However i hate people that say (not spell) brought when they should be saying bought.


----------



## Lisa. (May 7, 2002)

garyc said:


> CH_Peter said:
> 
> 
> > Lisa. said:
> ...


I didn't do nothing, Sir.


----------



## garyc (May 7, 2002)

You mean, "I never did nothing, it wernt me. "


----------



## cw955 (Apr 8, 2003)

The one that annoys me most is the folk whose 'breaks' are broken!


----------



## The Silver Surfer (May 14, 2002)

It seems like some people were messing around at school, when they should 'of' been listening to the teacher!


----------



## WozzaTT (Jan 15, 2006)

I hate anything like that.

My girlfriend asked me if I could borrow her a tenner the other day and I nearly left her. Not just because I'm tight :lol:

Who knows the difference between uninterested and disinterested then? Are you uninterested in my question or disinterested? Or just couldn't give a toss either way? :wink:


----------



## StuarTT (May 7, 2002)

garyc said:


> You mean, "I never did nothing, it wernt me. "

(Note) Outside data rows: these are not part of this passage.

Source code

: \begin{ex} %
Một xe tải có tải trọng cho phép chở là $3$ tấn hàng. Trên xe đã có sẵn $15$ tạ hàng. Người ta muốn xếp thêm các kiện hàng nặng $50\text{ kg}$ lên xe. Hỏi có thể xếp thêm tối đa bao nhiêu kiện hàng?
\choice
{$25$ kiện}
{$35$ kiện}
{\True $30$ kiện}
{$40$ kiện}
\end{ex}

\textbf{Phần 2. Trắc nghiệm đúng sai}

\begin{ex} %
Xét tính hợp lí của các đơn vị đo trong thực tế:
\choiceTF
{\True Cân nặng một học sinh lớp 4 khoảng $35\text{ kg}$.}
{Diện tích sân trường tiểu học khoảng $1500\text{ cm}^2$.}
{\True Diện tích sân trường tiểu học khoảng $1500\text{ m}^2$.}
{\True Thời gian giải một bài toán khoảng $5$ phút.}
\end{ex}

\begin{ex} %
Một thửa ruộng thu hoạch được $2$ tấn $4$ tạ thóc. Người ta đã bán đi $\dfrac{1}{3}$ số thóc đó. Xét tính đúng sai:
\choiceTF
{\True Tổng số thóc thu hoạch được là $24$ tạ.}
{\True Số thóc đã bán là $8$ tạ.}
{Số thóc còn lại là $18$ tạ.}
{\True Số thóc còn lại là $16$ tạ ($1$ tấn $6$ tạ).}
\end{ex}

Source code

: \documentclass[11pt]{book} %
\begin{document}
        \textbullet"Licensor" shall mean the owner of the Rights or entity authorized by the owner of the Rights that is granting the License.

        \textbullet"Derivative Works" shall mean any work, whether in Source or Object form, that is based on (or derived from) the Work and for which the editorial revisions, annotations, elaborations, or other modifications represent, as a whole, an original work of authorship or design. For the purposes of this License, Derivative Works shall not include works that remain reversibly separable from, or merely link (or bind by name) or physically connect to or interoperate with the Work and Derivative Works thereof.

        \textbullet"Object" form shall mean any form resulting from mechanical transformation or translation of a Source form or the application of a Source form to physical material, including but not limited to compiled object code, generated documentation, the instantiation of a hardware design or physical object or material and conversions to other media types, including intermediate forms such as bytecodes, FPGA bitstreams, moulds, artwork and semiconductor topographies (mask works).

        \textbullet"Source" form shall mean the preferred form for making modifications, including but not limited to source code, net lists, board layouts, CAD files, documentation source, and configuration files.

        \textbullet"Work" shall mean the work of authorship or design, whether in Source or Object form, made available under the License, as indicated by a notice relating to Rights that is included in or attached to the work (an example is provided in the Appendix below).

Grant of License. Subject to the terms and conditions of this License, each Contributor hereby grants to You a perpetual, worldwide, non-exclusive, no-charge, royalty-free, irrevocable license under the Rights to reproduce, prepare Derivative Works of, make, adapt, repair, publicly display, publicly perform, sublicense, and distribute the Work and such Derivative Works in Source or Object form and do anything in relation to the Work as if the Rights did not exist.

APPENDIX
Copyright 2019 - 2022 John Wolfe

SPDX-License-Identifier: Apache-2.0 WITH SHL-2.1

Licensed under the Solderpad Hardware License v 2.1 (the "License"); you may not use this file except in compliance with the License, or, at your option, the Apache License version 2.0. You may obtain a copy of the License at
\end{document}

Or as some unnamed relation of mine says 'I never di' nuffink, it werent me'


----------



## clived (May 6, 2002)

poynerw said:


> Who knows the difference between uninterested and disinterested then? Are you uninterested in my question or disinterested? Or just couldn't give a toss either way? :wink:


I'm neither! Surely if you were uninterested, you'd not even know if you were disinterested or not?


----------



## thejepster (Mar 29, 2005)

clived said:


> poynerw said:
> 
> 
> > Who knows the difference between uninterested and disinterested then? Are you uninterested in my question or disinterested? Or just couldn't give a toss either way? :wink:
> ...


Am I bovvered? But am I? Am I bovvered? Do you see me bovvered?











edited for a smiley


----------



## Lisa. (May 7, 2002)

And what about the people that can't tell the difference between flammable and inflammable?


----------



## genocidalduck (May 19, 2005)

Lisa. said:


> And what about the people that can't tell the difference between flammable and inflammable?


Can you "learn" me that


----------



## Scott2k21 (Nov 11, 2004)

poynerw said:


> My girlfriend asked me if I could borrow her a tenner the other day and I nearly left her. Not just because I'm tight :lol:


 :lol: :lol: :lol:


----------